• [AIM OF THE TASK]: Lines before the one containing "The computation pattern" in the records below are to be left out; that line and all after it, through the end, are to be retyped exactly.

• [EXERCISE MATERIAL]:

-- Opening Marker --

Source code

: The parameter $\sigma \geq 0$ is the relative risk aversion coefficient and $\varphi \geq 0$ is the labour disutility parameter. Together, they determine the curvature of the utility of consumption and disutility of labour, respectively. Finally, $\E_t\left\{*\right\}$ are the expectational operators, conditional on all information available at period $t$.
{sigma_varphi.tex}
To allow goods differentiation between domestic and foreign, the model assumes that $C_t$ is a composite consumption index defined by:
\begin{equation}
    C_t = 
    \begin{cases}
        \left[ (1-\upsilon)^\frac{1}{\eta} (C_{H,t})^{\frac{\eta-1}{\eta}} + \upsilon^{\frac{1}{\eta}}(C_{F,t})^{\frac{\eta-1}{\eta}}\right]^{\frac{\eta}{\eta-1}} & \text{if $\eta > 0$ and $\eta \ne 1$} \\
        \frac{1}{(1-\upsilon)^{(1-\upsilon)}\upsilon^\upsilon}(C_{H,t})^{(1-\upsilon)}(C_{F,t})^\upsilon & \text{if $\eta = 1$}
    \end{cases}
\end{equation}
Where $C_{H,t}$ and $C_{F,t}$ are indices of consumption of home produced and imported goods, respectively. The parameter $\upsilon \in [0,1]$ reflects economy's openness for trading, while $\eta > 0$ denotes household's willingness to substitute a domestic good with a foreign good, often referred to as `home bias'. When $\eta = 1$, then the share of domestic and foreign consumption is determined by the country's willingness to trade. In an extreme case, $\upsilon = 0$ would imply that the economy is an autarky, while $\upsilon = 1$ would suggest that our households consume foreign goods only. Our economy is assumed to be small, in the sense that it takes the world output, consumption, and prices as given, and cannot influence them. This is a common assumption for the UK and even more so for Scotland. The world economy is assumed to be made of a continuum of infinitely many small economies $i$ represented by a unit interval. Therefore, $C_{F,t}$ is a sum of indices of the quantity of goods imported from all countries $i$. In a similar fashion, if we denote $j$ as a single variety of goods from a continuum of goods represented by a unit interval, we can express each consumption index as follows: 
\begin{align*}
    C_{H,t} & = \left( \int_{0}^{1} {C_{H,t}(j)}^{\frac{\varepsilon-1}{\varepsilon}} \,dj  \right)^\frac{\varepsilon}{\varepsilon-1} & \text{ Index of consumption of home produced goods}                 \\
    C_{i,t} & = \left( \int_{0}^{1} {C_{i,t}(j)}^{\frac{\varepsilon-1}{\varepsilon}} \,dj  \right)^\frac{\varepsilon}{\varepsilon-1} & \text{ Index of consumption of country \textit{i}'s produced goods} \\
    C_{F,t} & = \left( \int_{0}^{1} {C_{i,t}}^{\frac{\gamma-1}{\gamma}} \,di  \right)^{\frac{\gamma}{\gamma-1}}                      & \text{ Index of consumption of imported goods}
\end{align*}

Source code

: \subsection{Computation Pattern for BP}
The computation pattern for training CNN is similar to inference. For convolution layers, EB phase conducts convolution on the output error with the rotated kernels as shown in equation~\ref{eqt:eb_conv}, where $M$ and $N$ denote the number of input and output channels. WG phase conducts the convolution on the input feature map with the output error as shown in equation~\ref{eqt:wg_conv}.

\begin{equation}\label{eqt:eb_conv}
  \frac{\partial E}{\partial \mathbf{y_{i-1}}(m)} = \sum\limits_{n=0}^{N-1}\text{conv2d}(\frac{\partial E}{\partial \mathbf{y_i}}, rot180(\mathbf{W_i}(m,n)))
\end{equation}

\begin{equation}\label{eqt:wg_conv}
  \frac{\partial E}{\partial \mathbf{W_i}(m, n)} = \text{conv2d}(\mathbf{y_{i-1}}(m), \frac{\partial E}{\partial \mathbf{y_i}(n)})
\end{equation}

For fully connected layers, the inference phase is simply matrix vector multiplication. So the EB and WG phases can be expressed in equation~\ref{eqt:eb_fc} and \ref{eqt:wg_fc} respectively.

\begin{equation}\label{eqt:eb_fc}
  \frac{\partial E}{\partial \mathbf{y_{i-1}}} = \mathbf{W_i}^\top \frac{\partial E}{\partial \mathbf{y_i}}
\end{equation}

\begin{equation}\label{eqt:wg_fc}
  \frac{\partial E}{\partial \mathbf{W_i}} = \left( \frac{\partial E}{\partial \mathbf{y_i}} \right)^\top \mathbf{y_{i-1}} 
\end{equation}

-- Closing Marker --

• [EXPECTED ANSWER]:
The computation pattern for training CNN is similar to inference. For convolution layers, EB phase conducts convolution on the output error with the rotated kernels as shown in equation~\ref{eqt:eb_conv}, where $M$ and $N$ denote the number of input and output channels. WG phase conducts the convolution on the input feature map with the output error as shown in equation~\ref{eqt:wg_conv}.

\begin{equation}\label{eqt:eb_conv}
  \frac{\partial E}{\partial \mathbf{y_{i-1}}(m)} = \sum\limits_{n=0}^{N-1}\text{conv2d}(\frac{\partial E}{\partial \mathbf{y_i}}, rot180(\mathbf{W_i}(m,n)))
\end{equation}

\begin{equation}\label{eqt:wg_conv}
  \frac{\partial E}{\partial \mathbf{W_i}(m, n)} = \text{conv2d}(\mathbf{y_{i-1}}(m), \frac{\partial E}{\partial \mathbf{y_i}(n)})
\end{equation}

For fully connected layers, the inference phase is simply matrix vector multiplication. So the EB and WG phases can be expressed in equation~\ref{eqt:eb_fc} and \ref{eqt:wg_fc} respectively.

\begin{equation}\label{eqt:eb_fc}
  \frac{\partial E}{\partial \mathbf{y_{i-1}}} = \mathbf{W_i}^\top \frac{\partial E}{\partial \mathbf{y_i}}
\end{equation}

\begin{equation}\label{eqt:wg_fc}
  \frac{\partial E}{\partial \mathbf{W_i}} = \left( \frac{\partial E}{\partial \mathbf{y_i}} \right)^\top \mathbf{y_{i-1}} 
\end{equation}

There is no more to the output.